City A.M. understands the decision will be announced on Thursday in Ofcom’s Digital Communications Review, though will reportedly include requirements for minimum-service standards between Openreach and BT’s rivals Vodafone, Sky, and TalkTalk.
CCS Insight analyst Paolo Pescatore said: “We believe a full separation of Openreach is unlikely. Ofcom has acknowledged that the current system, in which Openreach operates as separate unit, has provided choice.”
Possible stipulations that Ofcom may impose are easier access for rivals to the cable network and local exchanges to install their equipment, as well as capping how much BT can earn from Openreach.
BT’s competitors argue that control of Openreach allows BT to exploit a monopoly by imposing high charges for access, and creates a conflict of interest.
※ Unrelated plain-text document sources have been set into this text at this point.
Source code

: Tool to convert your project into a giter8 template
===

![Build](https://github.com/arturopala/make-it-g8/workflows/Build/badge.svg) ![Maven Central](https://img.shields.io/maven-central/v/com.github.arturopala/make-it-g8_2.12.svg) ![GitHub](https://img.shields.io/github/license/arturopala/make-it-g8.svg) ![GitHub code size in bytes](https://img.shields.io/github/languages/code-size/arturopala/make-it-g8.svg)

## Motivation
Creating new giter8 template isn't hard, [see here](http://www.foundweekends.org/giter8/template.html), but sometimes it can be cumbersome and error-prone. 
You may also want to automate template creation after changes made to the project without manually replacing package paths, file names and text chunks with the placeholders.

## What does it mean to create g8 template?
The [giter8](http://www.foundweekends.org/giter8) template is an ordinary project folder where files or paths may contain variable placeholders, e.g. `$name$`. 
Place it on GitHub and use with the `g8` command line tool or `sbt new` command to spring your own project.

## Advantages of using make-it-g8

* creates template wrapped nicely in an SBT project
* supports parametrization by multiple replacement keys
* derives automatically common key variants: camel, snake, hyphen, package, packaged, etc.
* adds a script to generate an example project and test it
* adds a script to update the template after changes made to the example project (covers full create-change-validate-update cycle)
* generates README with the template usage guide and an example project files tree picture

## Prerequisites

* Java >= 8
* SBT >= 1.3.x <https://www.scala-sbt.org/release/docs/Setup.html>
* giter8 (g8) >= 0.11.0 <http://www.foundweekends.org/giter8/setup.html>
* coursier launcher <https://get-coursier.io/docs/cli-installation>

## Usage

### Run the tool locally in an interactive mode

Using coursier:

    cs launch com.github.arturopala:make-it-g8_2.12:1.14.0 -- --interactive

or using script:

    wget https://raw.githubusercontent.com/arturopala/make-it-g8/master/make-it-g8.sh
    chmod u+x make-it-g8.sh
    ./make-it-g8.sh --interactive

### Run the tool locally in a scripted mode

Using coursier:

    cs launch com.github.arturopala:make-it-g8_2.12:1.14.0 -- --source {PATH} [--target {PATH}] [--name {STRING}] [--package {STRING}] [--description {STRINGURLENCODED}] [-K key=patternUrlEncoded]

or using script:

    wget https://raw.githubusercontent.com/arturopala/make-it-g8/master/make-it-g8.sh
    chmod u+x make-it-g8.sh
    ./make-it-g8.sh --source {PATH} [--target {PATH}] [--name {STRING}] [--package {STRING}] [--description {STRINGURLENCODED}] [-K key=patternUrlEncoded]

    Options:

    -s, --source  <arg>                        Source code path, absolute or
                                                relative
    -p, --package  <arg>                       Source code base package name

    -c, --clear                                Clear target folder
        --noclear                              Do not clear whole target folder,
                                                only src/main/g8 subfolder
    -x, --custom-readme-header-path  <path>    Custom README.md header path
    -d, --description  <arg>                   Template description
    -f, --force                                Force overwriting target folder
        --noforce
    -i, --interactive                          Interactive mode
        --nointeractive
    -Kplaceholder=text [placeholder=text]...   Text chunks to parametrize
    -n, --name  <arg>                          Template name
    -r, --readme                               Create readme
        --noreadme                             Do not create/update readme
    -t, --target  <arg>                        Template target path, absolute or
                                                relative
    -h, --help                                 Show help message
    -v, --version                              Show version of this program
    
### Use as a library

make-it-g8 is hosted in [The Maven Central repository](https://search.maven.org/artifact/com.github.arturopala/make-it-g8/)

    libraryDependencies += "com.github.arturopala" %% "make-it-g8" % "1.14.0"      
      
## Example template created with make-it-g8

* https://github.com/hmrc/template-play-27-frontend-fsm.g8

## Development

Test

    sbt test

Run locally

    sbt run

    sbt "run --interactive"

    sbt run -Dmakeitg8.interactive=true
BT claims that its rivals have benefited from its investment in the network and it is entitled to a return.
A TalkTalk spokesperson told City A.M.: “We are all agreed a radical change is needed.”
Ofcom doesn’t have the power to split up BT and Openreach however and would have to refer the matter the Competition and Markets Authority.
Ofcom’s once-a-decade Digital Communications Review is expected to have wider implications for the telecoms industry, potentially forcing broadband providers to advertise costs more clearly.
Last week think tank the Centre for Policy Studies (CPS) called for the break up of BT and Openreach after finding the UK is falling behind international competitors on broadband speeds.
The CPS compared a delay in the decision to the ongoing debate over runway expansion at either Heathrow or Gatwick airports.